Buddy Holly on the Ed Sullivan show in the 1950s
February 3, 2009:
Fifty years ago today, The Music Died.
“The Winter Dance Party” was a multi-act rock and roll tour. The tour featured Buddy Holly with a new back-up band; namely, Tommy Allsup on guitar, Waylon Jennings on bass, and Carl Bunch on drums. In addition to Buddy and his band were Dion and the Belmonts, J.P. “The Big Bopper” Richardson, and Frankie Sardo. None of the other performers had backing bands, so Buddy’s backup band filled in for all the shows.
The Winter Dance Party tour was at The Surf Ballroom in Clear Lake, Iowa the evening of February 2, 1959.

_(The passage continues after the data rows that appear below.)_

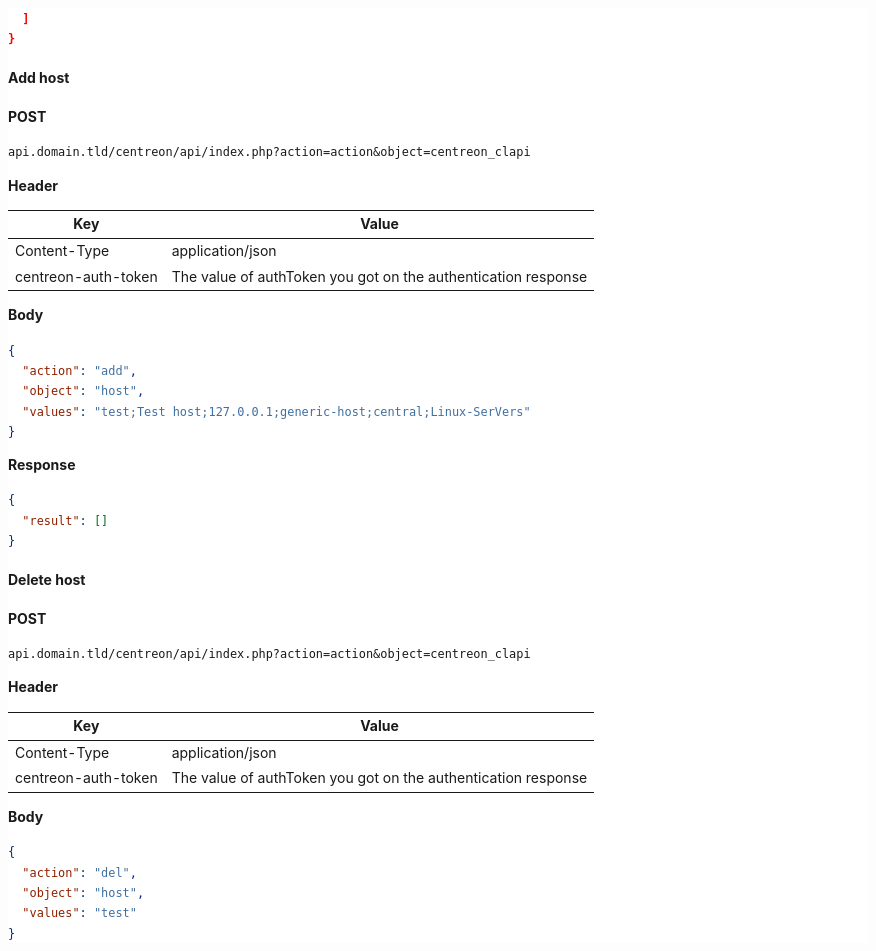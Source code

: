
 ```json
  ]
}
```

#### Add host

**POST**

```text
api.domain.tld/centreon/api/index.php?action=action&object=centreon_clapi
```

**Header**

| Key                 | Value                                                         |
|---------------------|---------------------------------------------------------------|
| Content-Type        | application/json                                              |
| centreon-auth-token | The value of authToken you got on the authentication response |

**Body**

```json
{
  "action": "add",
  "object": "host",
  "values": "test;Test host;127.0.0.1;generic-host;central;Linux-SerVers"
}
```

**Response**

```json
{
  "result": []
}
```

#### Delete host

**POST**

```text
api.domain.tld/centreon/api/index.php?action=action&object=centreon_clapi
```

**Header**

| Key                 | Value                                                         |
|---------------------|---------------------------------------------------------------|
| Content-Type        | application/json                                              |
| centreon-auth-token | The value of authToken you got on the authentication response |

**Body**

```json
{
  "action": "del",
  "object": "host",
  "values": "test"
}
```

The boys normally traveled by bus, but their bus had engine problems and was without a heating system. It was during the middle of a cold Midwestern winter. In the 1950’s, heaters were NOT installed in automobiles and busses as a standard item. They were an extra cost option. This bus may have had a system but, if so, that system was broken. The boys did not look forward to traveling in that frigid bus.
To avoid the bitter cold, Buddy Holly chartered a plane to fly himself and two of the boys in his band from Clear Lake to their next gig in Moorhead, MN. Waylon Jennings, then a bass guitarist, was talked out of his seat on the plane by The Big Bopper, who was running a fever and had trouble fitting his stocky frame into the bus seats.
Tommy Alsup, now 77, lost a coin toss for a seat on the doomed plane (or did he win?) to Richie Valens.
Waylon terribly regrets his last words to Buddy Holly.
Buddy Holly: “I hope you freeze to death on the bus!”
Waylon Jennings: “Well, I hope your plane crashes.”

Buddy Holly performs in the 1950s.
The plane took off just after 1:00 am on Feb. 3 in what was supposed to be a 300-mile flight to Fargo, N.D. The flight lasted only minutes. The plane crashed about 15 miles northwest of Mason City, Iowa, on a private farm.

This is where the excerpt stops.